Mit der Klampfe in der Hand und einem Volkslied auf den Lippen suchten die sogenannten „Wandervögel“ den Weg aus industrialisierter, urbaner Ödnis zurück in die unverdorbene Natur – und brauchten dabei eben gelegentlich auch günstige Übernachtungsgelegenheiten. Lange prägte dieses Jahrhundertwende-Erbe auch Image und Erscheinungsbild vieler Jugendherbergen in Deutschland. Und zu oft wird dort fälschlicherweise noch der diskrete Charme der 1920er-Jahre vermutet.

Das wachsende Imageproblem hatte Gründe in erfolgreicher Konkurrenz: Denn billigere und oft schickere „Hostel“-Anbieter haben Hochkonjunktur. Mit dem Workshop „Jugendherberge 2015“ wurde darauf reagiert – und die Architekten von LAVA setzten in Bayreuth erstmals alle Forderungen der Neukonzeption um.

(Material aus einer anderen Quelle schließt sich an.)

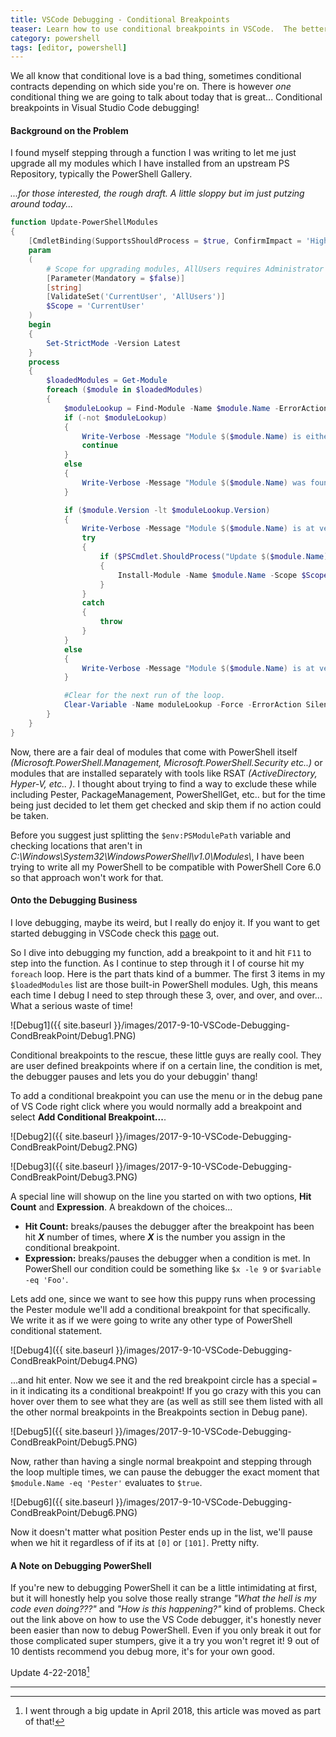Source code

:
 ```yaml
---
title: VSCode Debugging - Conditional Breakpoints
teaser: Learn how to use conditional breakpoints in VSCode.  The better you debug, the faster you solve problems!
category: powershell
tags: [editor, powershell]
---
```





We all know that conditional love is a bad thing, sometimes conditional contracts depending on which side you're on.  There is however *one* conditional thing we are going to talk about today that is great...  Conditional breakpoints in Visual Studio Code debugging!

#### Background on the Problem

I found myself stepping through a function I was writing to let me just upgrade all my modules which I have installed from an upstream PS Repository, typically the PowerShell Gallery.

*...for those interested, the rough draft.  A little sloppy but im just putzing around today...*

```powershell
function Update-PowerShellModules
{
    [CmdletBinding(SupportsShouldProcess = $true, ConfirmImpact = 'High')]
    param
    (
        # Scope for upgrading modules, AllUsers requires Administrator rights.
        [Parameter(Mandatory = $false)]
        [string]
        [ValidateSet('CurrentUser', 'AllUsers')]
        $Scope = 'CurrentUser'
    )
    begin
    {
        Set-StrictMode -Version Latest
    }
    process
    {
        $loadedModules = Get-Module
        foreach ($module in $loadedModules)
        {
            $moduleLookup = Find-Module -Name $module.Name -ErrorAction SilentlyContinue
            if (-not $moduleLookup)
            {
                Write-Verbose -Message "Module $($module.Name) is either an embedded PowerShell module or has no upstream repository."
                continue
            }
            else
            {
                Write-Verbose -Message "Module $($module.Name) was found in PSRepository, $($moduleLookup.Repository)."
            }

            if ($module.Version -lt $moduleLookup.Version)
            {
                Write-Verbose -Message "Module $($module.Name) is at version $($module.Version), version $($moduleLookup.Version) is available."
                try
                {
                    if ($PSCmdlet.ShouldProcess("Update $($module.Name) to $($moduleLookup.Version)?"))
                    {
                        Install-Module -Name $module.Name -Scope $Scope -Force
                    }
                }
                catch
                {
                    throw
                }
            }
            else
            {
                Write-Verbose -Message "Module $($module.Name) is at version $($module.Version), which is up to date."
            }

            #Clear for the next run of the loop.
            Clear-Variable -Name moduleLookup -Force -ErrorAction SilentlyContinue -WhatIf:$false
        }
    }
}
```

Now, there are a fair deal of modules that come with PowerShell itself *(Microsoft.PowerShell.Management, Microsoft.PowerShell.Security etc..)* or modules that are installed separately with tools like RSAT *(ActiveDirectory, Hyper-V, etc.. )*.  I thought about trying to find a way to exclude these while including Pester, PackageManagement, PowerShellGet, etc.. but for the time being just decided to let them get checked and skip them if no action could be taken.

Before you suggest just splitting the `$env:PSModulePath` variable and checking locations that aren't in *C:\Windows\System32\WindowsPowerShell\v1.0\Modules\\*, I have been trying to write all my PowerShell to be compatible with PowerShell Core 6.0 so that approach won't work for that.

#### Onto the Debugging Business

I love debugging, maybe its weird, but I really do enjoy it.  If you want to get started debugging in VSCode check this [page](https://code.visualstudio.com/docs/editor/debugging) out.

So I dive into debugging my function, add a breakpoint to it and hit `F11` to step into the function.  As I continue to step through it I of course hit my `foreach` loop.  Here is the part thats kind of a bummer.  The first 3 items in my `$loadedModules` list are those built-in PowerShell modules.  Ugh, this means each time I debug I need to step through these 3, over, and over, and over...  What a serious waste of time!

![Debug1]({{ site.baseurl }}/images/2017-9-10-VSCode-Debugging-CondBreakPoint/Debug1.PNG)

Conditional breakpoints to the rescue, these little guys are really cool.  They are user defined breakpoints where if on a certain line, the condition is met, the debugger pauses and lets you do your debuggin' thang!

To add a conditional breakpoint you can use the menu or in the debug pane of VS Code right click where you would normally add a breakpoint and select **Add Conditional Breakpoint...**.

![Debug2]({{ site.baseurl }}/images/2017-9-10-VSCode-Debugging-CondBreakPoint/Debug2.PNG)

![Debug3]({{ site.baseurl }}/images/2017-9-10-VSCode-Debugging-CondBreakPoint/Debug3.PNG)

A special line will showup on the line you started on with two options, **Hit Count** and **Expression**.  A breakdown of the choices...

- **Hit Count:** breaks/pauses the debugger after the breakpoint has been hit ***X*** number of times, where ***X*** is the number you assign in the conditional breakpoint.
- **Expression:** breaks/pauses the debugger when a condition is met.  In PowerShell our condition could be something like `$x -le 9` or `$variable -eq 'Foo'`.

Lets add one, since we want to see how this puppy runs when processing the Pester module we'll add a conditional breakpoint for that specifically.  We write it as if we were going to write any other type of PowerShell conditional statement.

![Debug4]({{ site.baseurl }}/images/2017-9-10-VSCode-Debugging-CondBreakPoint/Debug4.PNG)

...and hit enter.  Now we see it and the red breakpoint circle has a special `=` in it indicating its a conditional breakpoint!  If you go crazy with this you can hover over them to see what they are (as well as still see them listed with all the other normal breakpoints in the Breakpoints section in Debug pane).

![Debug5]({{ site.baseurl }}/images/2017-9-10-VSCode-Debugging-CondBreakPoint/Debug5.PNG)

Now, rather than having a single normal breakpoint and stepping through the loop multiple times, we can pause the debugger the exact moment that `$module.Name -eq 'Pester'` evaluates to `$true`.

![Debug6]({{ site.baseurl }}/images/2017-9-10-VSCode-Debugging-CondBreakPoint/Debug6.PNG)

Now it doesn't matter what position Pester ends up in the list, we'll pause when we hit it regardless of if its at `[0]` or `[101]`.  Pretty nifty.

#### A Note on Debugging PowerShell

If you're new to debugging PowerShell it can be a little intimidating at first, but it will honestly help you solve those really strange *"What the hell is my code even doing???"* and *"How is this happening?"* kind of problems.  Check out the link above on how to use the VS Code debugger, it's honestly never been easier than now to debug PowerShell.  Even if you only break it out for those complicated super stumpers, give it a try you won't regret it!  9 out of 10 dentists recommend you debug more, it's for your own good.

Update 4-22-2018[^1]

---

[^1]:
    I went through a big update in April 2018, this article was moved as part of that!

Gemeinschaftliches Erleben

Inhaltlich blieben die Wurzeln erkennbar. Denn weiterhin müsse „Gemeinschaft erlebt“ werden können. Doch nun soll dies – sehr zeitgemäß – in „ganzheitlicher Nachhaltigkeit“ geschehen. Ein hoher zentraler Raum mit vielen Durchblicken und ungewöhnlicher Gestaltung soll die Gäste stets „staunen“ lassen.

Die architektonische Forderung nach authentischer Materialität wurde griffig in die Formel „hart aber herzlich“ übersetzt. Und weil die Bewohner gelegentlich recht grob mit den Herbergen umgehen, wurde die einfache und robuste russische Raumstation MIR zum ideellen Vorbild genommen und nicht – so LAVA – das eher empfindliche Hightech-Pendant der ISS.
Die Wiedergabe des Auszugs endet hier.